Based on surotomycin MICs obtained for each of the three C. difficile isolates, the only parameter that affected surotomycin activity was [Ca²⁺] (Table 1). The largest shift in surotomycin MICs was an increase from 0.12 to 4 μg/ml (32-fold MIC shift) for C. difficile ATCC 700057 as the [Ca²⁺] was decreased from 150 to 0 μg/ml. During broth microdilution, no organism growth occurred at pH 6, and it was not possible to determine MICs at 10% serum concentrations, due to substantial background turbidity. Parameter variations did not appear to notably affect the MICs of the control drugs (clindamycin, tigecycline, and vancomycin). At the time of testing, there were no resistant isolates available; therefore, the performance for detection of resistance was not addressed.

Surotomycin MICs were all within 1 doubling dilution of each other for all three isolates tested in each of the three broth medium lots (Table 2). For all strains, minimal lot-to-lot variations were noted for surotomycin MICs, as determined by agar dilution; for the two clinical isolates, however, surotomycin MICs were 1 to 2 doubling dilutions lower in medium lot 1 when tested by agar dilution. The MICs of control drugs were not affected by different medium lots.

For the QC organism C. difficile ATCC 700057, all test results were within the range of 0.12 to 1 μg/ml (Table 3). For E. lenta ATCC 43055, ranges of 1 to 4 μg/ml (98.1% within range) and 2 to 8 μg/ml (96.7% within range) were approved for microdilution and agar dilution, respectively (Table 4). A range of 0.25 to 1 μg/ml (99.6% within range) was approved for broth microdilution for S. aureus ATCC 29213 incubated anaerobically (Table 5). For agar dilution, a range of 0.5 to 2 μg/ml (100% within range) was approved for S. aureus ATCC 29213 incubated anaerobically, with the exclusion of laboratory 2 as a statistical outlier (Table 5). All surotomycin QC ranges determined by methods proposed by the CLSI were identical to ranges determined by the RangeFinder method (Table 6) (26). CLSI-approved surotomycin QC ranges plus the percentages of tests within range for testing under anaerobic conditions using supplemented Brucella broth or agar are also summarized in Table 6.

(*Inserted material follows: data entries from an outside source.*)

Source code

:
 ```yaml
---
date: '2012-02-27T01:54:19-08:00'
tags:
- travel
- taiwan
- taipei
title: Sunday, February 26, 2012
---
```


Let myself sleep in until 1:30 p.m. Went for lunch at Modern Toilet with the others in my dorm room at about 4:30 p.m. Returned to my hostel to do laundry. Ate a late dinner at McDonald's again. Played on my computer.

No lot-to-lot variations in Brucella base medium were observed with any of the broth or agar media, and the tests were highly reproducible among the eight laboratories involved. The QC ranges for the control agents with C. difficile ATCC 700057 and E. lenta ATCC 43055 listed in Table 6 were presented to the CLSI Subcommittee on Antimicrobial Susceptibility Testing in January 2012 and were approved, based on the data presented here. These ranges were published in document M100-S24 in January 2014 (24). S. aureus ATCC 29213 anaerobic ranges were approved as supplemental QC ranges and are not listed in document M100-S24.

In summary, the in vitro activity of surotomycin against C. difficile was not affected by altered pH, inoculum size, incubation time, or medium lot variations. The only parameter that appeared to change the in vitro activity of surotomycin notably with the three C. difficile strains studied was [Ca²⁺]. This result suggests that accurate [Ca²⁺] determination is crucial for reliable surotomycin susceptibility testing and that a Ca²⁺ concentration of 50 μg/ml is necessary.